Но это вам не Запад с его тентами, автоматами с прохладной водой и кондишенами. Здесь перегревшийся человек может только довольствоваться созерцанием пересохшего русла Ямуны. Да и выглядит он так же глупо, как индиец в России, жалующийся на ежегодное выпадение снега.
Мы лежали на мраморе усыпальницы – в Индии это никого не озадачивает, люди там все время сидят и лежат на земле, – а Ранжана пыталась нас мобилизовать словами о том, что рано стемнеет и мы не осмотрим брошенный город Акбара. Но информация уже плохо оседала на расплавленных мозгах.
У Ранжаны ушло почти полчаса на то, чтобы практически соскрести компанию русских литераторов с пола великой усыпальницы и заставить их снова под палящим солнцем идти километр до первых ворот. У ворот можно было сесть в тени, наблюдая, как истерически фотографируются туристы на фоне удалившегося величественного, божественного, сияющего, легкого, совершенного, воздушного, подобного сновидению, когда б не такая жара, мавзолея.
Особым смаком здесь считалось сняться на каменной скамейке на фоне усыпальницы полулежа, как принцесса Диана. Чтоб не обидеть компанию, я тоже сдала деньги на общую фотку, хотя не вижу ничего вульгарнее съемок возле памятников культуры. В этом есть что-то от надписи: «Здесь был Вася». Или от сайтов знакомств, где бритый пузанчик, снятый на фоне Акрополя, пишет в анкете: «Секс на один-два раза. Готов стать спонсором. Любимая книжка – чековая».
Позже я узнала, что ворота имеют три кастовых входа: для гостей, императорской семьи и служащих. И что в стенах внутреннего двора 288 комнат, где туристы размещались аж сто пятьдесят лет назад. Что по саду бегают обезьяны, попугаи и бурундуки. Но, ясное дело, не в такую погоду...
С изменением освещения Тадж Махал меняет цвет, и лучше всего он в полнолуние, когда становится жемчужным. Особые эстеты приезжают сюда в солнечное затмение. В Индии тема затмения одета в чудный миф о Демоне Раху, отведавшем нектар бессмертия. Солнце и Луна пожаловались на него верховным богам, и Раху отрезали голову.
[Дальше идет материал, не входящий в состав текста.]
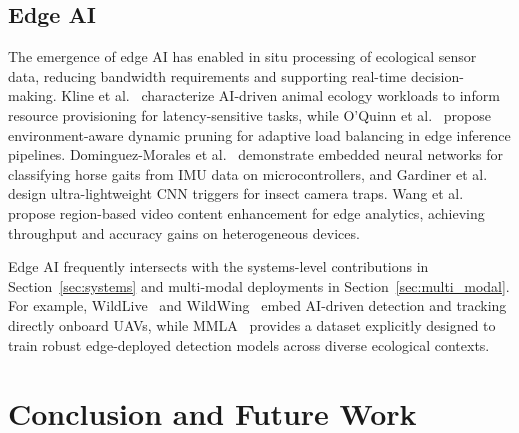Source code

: \documentclass[letterpaper,twocolumn,10pt]{article}
\begin{document}
\subsection{Edge AI}
\label{sec:edge_ai}
The emergence of edge AI has enabled in situ processing of ecological sensor data, reducing bandwidth requirements and supporting real-time decision-making. Kline et al.~\cite{kline2024characterizing} characterize AI-driven animal ecology workloads to inform resource provisioning for latency-sensitive tasks, while O’Quinn et al.~\cite{oquinn2025environment} propose environment-aware dynamic pruning for adaptive load balancing in edge inference pipelines. Dominguez-Morales et al.~\cite{dominguez2021wildlife} demonstrate embedded neural networks for classifying horse gaits from IMU data on microcontrollers, and Gardiner et al.~\cite{gardiner2025towards} design ultra-lightweight CNN triggers for insect camera traps. Wang et al.~\cite{wang2025regionbased} propose region-based video content enhancement for edge analytics, achieving throughput and accuracy gains on heterogeneous devices.  

Edge AI frequently intersects with the systems-level contributions in Section~\ref{sec:systems} and multi-modal deployments in Section~\ref{sec:multi_modal}. For example, WildLive~\cite{nguyen2025wildlive} and WildWing~\cite{kline2025wildwing} embed AI-driven detection and tracking directly onboard UAVs, while MMLA~\cite{kline2025mmla} provides a dataset explicitly designed to train robust edge-deployed detection models across diverse ecological contexts.


\section{Conclusion and Future Work}



\end{document}
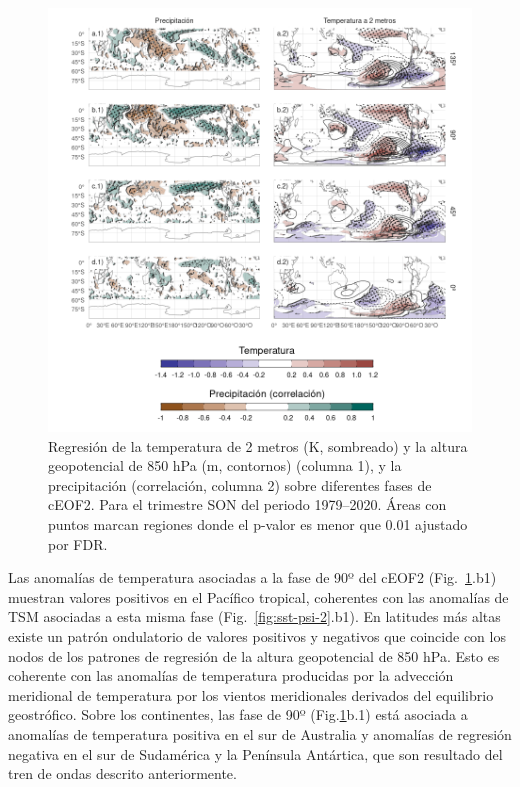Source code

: \documentclass[12pt,oneside,a4paper]{reedthesis}
\begin{document}
\begin{figure}

{\centering \includegraphics{figures/20-ceofs/pp-temp-2-1} 

}

\caption{Regresión de la temperatura de 2 metros (K, sombreado) y la altura geopotencial de 850 hPa (m, contornos) (columna 1), y la precipitación (correlación, columna 2) sobre diferentes fases de cEOF2. Para el trimestre SON del periodo 1979--2020. Áreas con puntos marcan regiones donde el p-valor es menor que 0.01 ajustado por FDR.}\label{fig:pp-temp-2}
\end{figure}

Las anomalías de temperatura asociadas a la fase de 90º del cEOF2 (Fig.~\ref{fig:pp-temp-2}.b1) muestran valores positivos en el Pacífico tropical, coherentes con las anomalías de TSM asociadas a esta misma fase (Fig.~\ref{fig:sst-psi-2}.b1).
En latitudes más altas existe un patrón ondulatorio de valores positivos y negativos que coincide con los nodos de los patrones de regresión de la altura geopotencial de 850 hPa.
Esto es coherente con las anomalías de temperatura producidas por la advección meridional de temperatura por los vientos meridionales derivados del equilibrio geostrófico.
Sobre los continentes, las fase de 90º (Fig.\ref{fig:pp-temp-2}b.1) está asociada a anomalías de temperatura positiva en el sur de Australia y anomalías de regresión negativa en el sur de Sudamérica y la Península Antártica, que son resultado del tren de ondas descrito anteriormente.
\end{document}
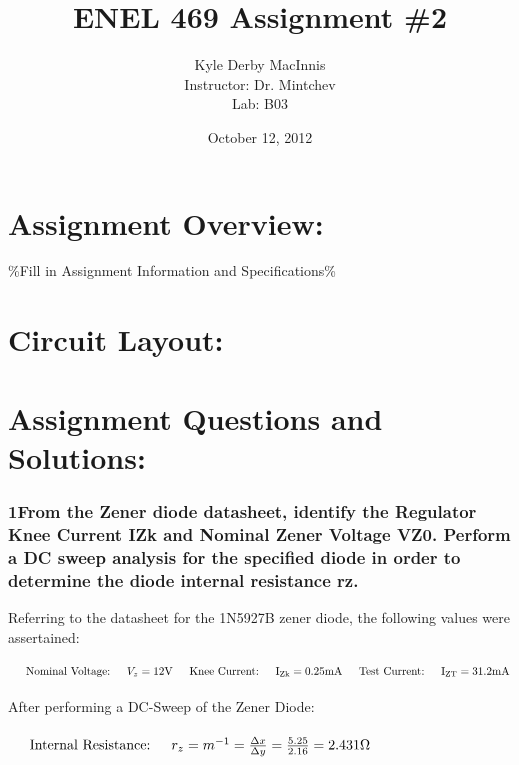 \documentclass[letterpaper,12pt]{article}
\title{\bf{ENEL 469 Assignment \#2}}
\author{Kyle Derby MacInnis \\ Instructor: Dr. Mintchev \\ Lab: B03}
\date{ October 12, 2012 }
\begin{document}
\maketitle

\pagebreak

\section*{Assignment Overview:}
\%Fill in Assignment Information and Specifications\%

\section*{Circuit Layout:}


\pagebreak

\section*{Assignment Questions and Solutions:}

\subsubsection*{\bf{1\indent From the Zener diode datasheet, identify the Regulator Knee Current IZk and Nominal Zener Voltage VZ0. Perform a DC sweep analysis for the specified diode in order to determine the diode internal resistance rz.
}}
{
Referring to the datasheet\cite{zener_ds} for the 1N5927B zener diode, the following values were assertained: \\ \\
\begin{math}
\indent \textrm{Nominal Voltage:} \indent V_z = 12\rm{V} \\ \\
\indent \textrm{Knee Current:} \indent I_{Zk} = 0.25\rm{mA} \\ \\
\indent \textrm{Test Current:} \indent I_{ZT} = 31.2\rm{mA}
\end{math}
\\ \\
After performing a DC-Sweep of the Zener Diode:
\\ \\
\begin{math}
\indent \textrm{Internal Resistance:} \indent r_z = m^{-1} = \frac{\Delta x}{\Delta y} = \frac{5.25}{2.16} = 2.431\Omega
\end{math}
}
\end{document}
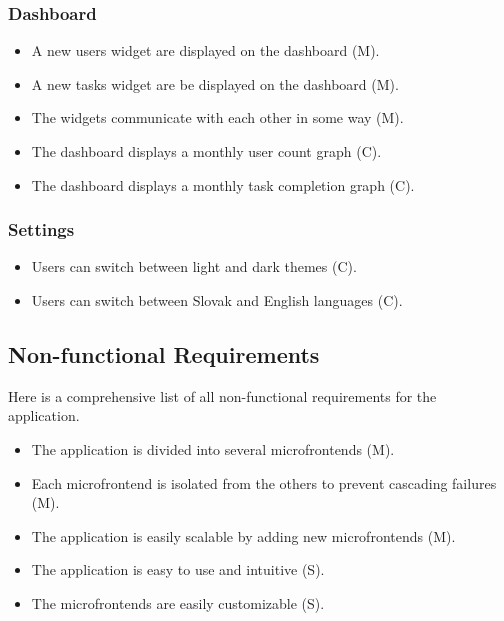 \subsubsection*{Dashboard}
\begin{itemize}
   \item A new users widget are displayed on the dashboard (M).
   \item A new tasks widget are be displayed on the dashboard (M).
   \item The widgets communicate with each other in some way (M).
   \item The dashboard displays a monthly user count graph (C).
   \item The dashboard displays a monthly task completion graph (C).
\end{itemize}

\subsubsection*{Settings}
\begin{itemize}
   \item Users can switch between light and dark themes (C).
   \item Users can switch between Slovak and English languages (C).
\end{itemize}

\subsection{Non-functional Requirements}
Here is a comprehensive list of all non-functional requirements for the application.
\begin{itemize}
   \item The application is divided into several microfrontends (M).
   \item Each microfrontend is isolated from the others to prevent cascading failures (M).
   \item The application is easily scalable by adding new microfrontends (M).
   \item The application is easy to use and intuitive (S).
   \item The microfrontends are easily customizable (S).
\end{itemize}
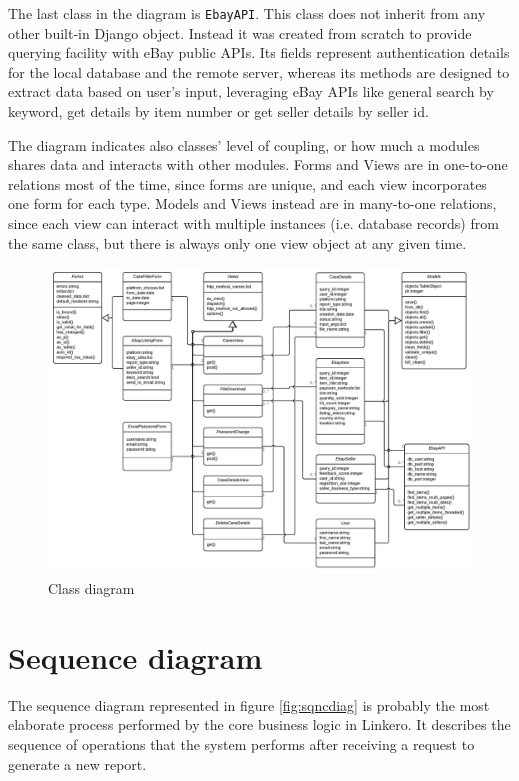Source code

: The last class in the diagram is \texttt{EbayAPI}. This class does not inherit
from any other built-in Django object. Instead it was created from scratch to
provide querying facility with eBay public APIs. Its fields represent
authentication details for the local database and the remote server, whereas its
methods are designed to extract data based on user's input, leveraging eBay
APIs like general search by keyword, get details by item number or get seller
details by seller id.

The diagram indicates also classes' level of coupling, or how much a modules
shares data and interacts with other modules. Forms and Views are in one-to-one
relations most of the time, since forms are unique, and each view incorporates
one form for each type. Models and Views instead are in many-to-one relations,
since each view can interact with multiple instances (i.e. database records)
from the same class, but there is always only one view object at any given time.

\begin{figure}[H]
\centering
\includegraphics[angle=90, scale=0.9]{imgs/ClassDiag.pdf}
\caption{Class diagram}
\label{fig:clssdiag}
\end{figure}

\section{Sequence diagram}
The sequence diagram represented in figure \ref{fig:sqncdiag} is probably the
most elaborate process performed by the core business logic in Linkero. It
describes the sequence of operations that the system performs after receiving a
request to generate a new report.

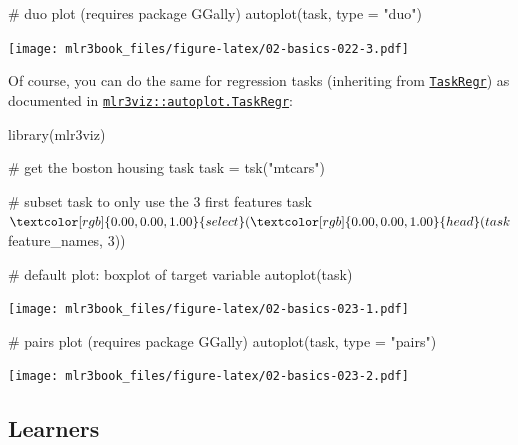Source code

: \documentclass[]{article}
\newenvironment{Shaded}{}{}
\newcommand{\CommentTok}[1]{\textcolor[rgb]{0.00,0.50,0.00}{#1}}
\newcommand{\DataTypeTok}[1]{#1}
\newcommand{\DecValTok}[1]{#1}
\newcommand{\KeywordTok}[1]{\textcolor[rgb]{0.00,0.00,1.00}{#1}}
\newcommand{\NormalTok}[1]{#1}
\newcommand{\OperatorTok}[1]{#1}
\newcommand{\StringTok}[1]{\textcolor[rgb]{0.00,0.50,0.50}{#1}}
\renewenvironment{Shaded} {\begin{snugshade}\small} {\end{snugshade}}
\begin{document}
\begin{Shaded}
\begin{Highlighting}[]

\CommentTok{# duo plot (requires package GGally)}
\KeywordTok{autoplot}\NormalTok{(task, }\DataTypeTok{type =} \StringTok{"duo"}\NormalTok{)}
\end{Highlighting}
\end{Shaded}

\texttt{[image: mlr3book\_files/figure-latex/02-basics-022-3.pdf]}

Of course, you can do the same for regression tasks (inheriting from \href{https://mlr3.mlr-org.com/reference/TaskRegr.html}{\texttt{TaskRegr}}) as documented in \href{https://mlr3viz.mlr-org.com/reference/autoplot.TaskRegr.html}{\texttt{mlr3viz::autoplot.TaskRegr}}:

\begin{Shaded}
\begin{Highlighting}[]
\KeywordTok{library}\NormalTok{(mlr3viz)}

\CommentTok{# get the boston housing task}
\NormalTok{task =}\StringTok{ }\KeywordTok{tsk}\NormalTok{(}\StringTok{"mtcars"}\NormalTok{)}

\CommentTok{# subset task to only use the 3 first features}
\NormalTok{task}\OperatorTok{$}\KeywordTok{select}\NormalTok{(}\KeywordTok{head}\NormalTok{(task}\OperatorTok{$}\NormalTok{feature_names, }\DecValTok{3}\NormalTok{))}

\CommentTok{# default plot: boxplot of target variable}
\KeywordTok{autoplot}\NormalTok{(task)}
\end{Highlighting}
\end{Shaded}

\texttt{[image: mlr3book\_files/figure-latex/02-basics-023-1.pdf]}

\begin{Shaded}
\begin{Highlighting}[]

\CommentTok{# pairs plot (requires package GGally)}
\KeywordTok{autoplot}\NormalTok{(task, }\DataTypeTok{type =} \StringTok{"pairs"}\NormalTok{)}
\end{Highlighting}
\end{Shaded}

\texttt{[image: mlr3book\_files/figure-latex/02-basics-023-2.pdf]}

\hypertarget{learners}{%
\subsection{Learners}\label{learners}}
\end{document}
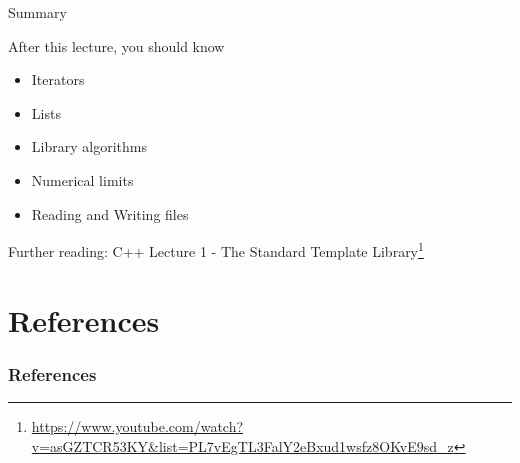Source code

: \documentclass[12pt,t]{beamer}
\begin{document}
\begin{frame}{Summary}
\begin{block}{After this lecture, you should know}
\begin{itemize}
\item Iterators
\item Lists
\item Library algorithms
\item Numerical limits
\item Reading and Writing files
\end{itemize}
\end{block}

\begin{block}{Further reading:}
C++ Lecture 1 - The Standard Template Library\footnote{\tiny\url{https://www.youtube.com/watch?v=asGZTCR53KY&list=PL7vEgTL3FalY2eBxud1wsfz8OKvE9sd_z}}
\end{block}


\end{frame}


\section{References}

\begin{frame}[t, allowframebreaks]
\frametitle{References}


\end{frame}
\end{document}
После этого тело Раху умерло, а голова осталась бессмертной и теперь периодически мстит доносчикам, Солнцу и Луне.
Когда Раху глотает кого-то из них, в Индии рекомендуется жестоко поститься и молиться. Если беременная выйдет во время затмения на улицу, малыш родится слепым или с заячьей губой. А человек, схвативший в это время нож, топор и пистолет, может нечаянно убить себя.
– Шумит, ты был в Тадж Махале? – спрашиваю я.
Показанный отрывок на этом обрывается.